Canadian radio and television personality

Terry David Mulligan (born June 30, 1942) is a Canadian actor and radio and television personality based in Vancouver, British Columbia.

==Life and career==
Born in New Westminster, British Columbia, Mulligan worked as a Royal Canadian Mounted Police (RCMP) officer in Olds, Alberta, and Red Deer, Alberta, from 1960 through 1964. After leaving the Mounties, Mulligan worked as a radio disc jockey for 20 years, he hosted a TV show on Global TV called The New Quiz Kids, and then joined CBC Television as host of the music video series Good Rockin' Tonite (simultaneously, he was also a regular on the children's TV series Zig Zag, produced by BCTV). He left the CBC in 1985 to become a VJ and producer for MuchMusic West – a show he created, covering primarily the West Coast music scene as host of the long-running Much West series. At the same time he also hosted MovieTelevision for Citytv. His stories and MT provided years of support for the Canadian TV and film industry.

He was a program host and producer for the Canadian entertainment channel Star!. He also hosts two weekly radio programs on Alberta public radio station CKUA: Mulligan Stew, a long-running two-hour music program, and Tasting Room Radio, a one-hour weekly food and wine radio program about food, wine and winemakers, and with a rock and roll attitude. Tasting Room Radio was also broadcast on CKFR AM 1150 in Kelowna, British Columbia, and CKST AM 1040 in Vancouver.

Mulligan is a prolific character actor who has been featured in supporting and small roles in many movies and television series including, notably, The Accused, The X-Files, Millennium, Robson Arms, Hard Core Logo, and the 2005 Fantastic Four movie. Most films and TV shows in which he appears are filmed in the Vancouver area.

For his work in arts and entertainment broadcasting Mulligan has been awarded a Lifetime Achievement Award from the West Coast Awards show The Leos. He's also been inducted into the BC Entertainment Hall of Fame. Mulligan was named "Broadcaster of the Year" for 2011 by the British Columbia Association of Broadcasters.

He has four children, Mindy, Sean, Fynn, and Kate; and three grandchildren, Kyle, Taleigha, and Avelyn.

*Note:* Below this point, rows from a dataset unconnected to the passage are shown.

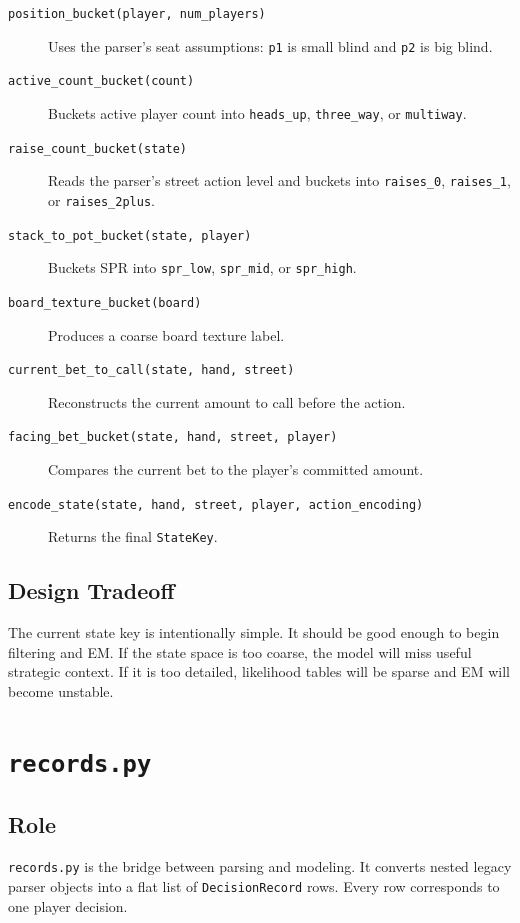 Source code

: \documentclass[11pt]{article}
\begin{document}
\begin{description}
  \item[\texttt{position\_bucket(player, num\_players)}] Uses the parser's seat
  assumptions: \texttt{p1} is small blind and \texttt{p2} is big blind.
  \item[\texttt{active\_count\_bucket(count)}] Buckets active player count into
  \texttt{heads\_up}, \texttt{three\_way}, or \texttt{multiway}.
  \item[\texttt{raise\_count\_bucket(state)}] Reads the parser's street action
  level and buckets into \texttt{raises\_0}, \texttt{raises\_1}, or
  \texttt{raises\_2plus}.
  \item[\texttt{stack\_to\_pot\_bucket(state, player)}] Buckets SPR into
  \texttt{spr\_low}, \texttt{spr\_mid}, or \texttt{spr\_high}.
  \item[\texttt{board\_texture\_bucket(board)}] Produces a coarse board texture
  label.
  \item[\texttt{current\_bet\_to\_call(state, hand, street)}] Reconstructs the
  current amount to call before the action.
  \item[\texttt{facing\_bet\_bucket(state, hand, street, player)}] Compares the
  current bet to the player's committed amount.
  \item[\texttt{encode\_state(state, hand, street, player, action\_encoding)}]
  Returns the final \texttt{StateKey}.
\end{description}

\subsection{Design Tradeoff}

The current state key is intentionally simple. It should be good enough to begin
filtering and EM. If the state space is too coarse, the model will miss useful
strategic context. If it is too detailed, likelihood tables will be sparse and
EM will become unstable.

\section{\texttt{records.py}}

\subsection{Role}

\texttt{records.py} is the bridge between parsing and modeling. It converts
nested legacy parser objects into a flat list of \texttt{DecisionRecord} rows.
Every row corresponds to one player decision.
\end{document}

He has been married since 1977 to Meg Mulligan. Their children sometimes appear on Mulligan Stew. In an August 2007 radio interview on Sounds like Canada, Kate and her father discussed an article by Kate, published in The Tyee, called "Growing up Mulligan", a humorous account of life with Mulligan.

Mulligan also co-hosts a show about wine called Hollywood & Vines with fellow actor Jason Priestley which is filmed at wine vineyards around the world. The show is seen in 180 countries via Travel Channel UK (London) and Super Channel in Canada. The third year of the series is now in production.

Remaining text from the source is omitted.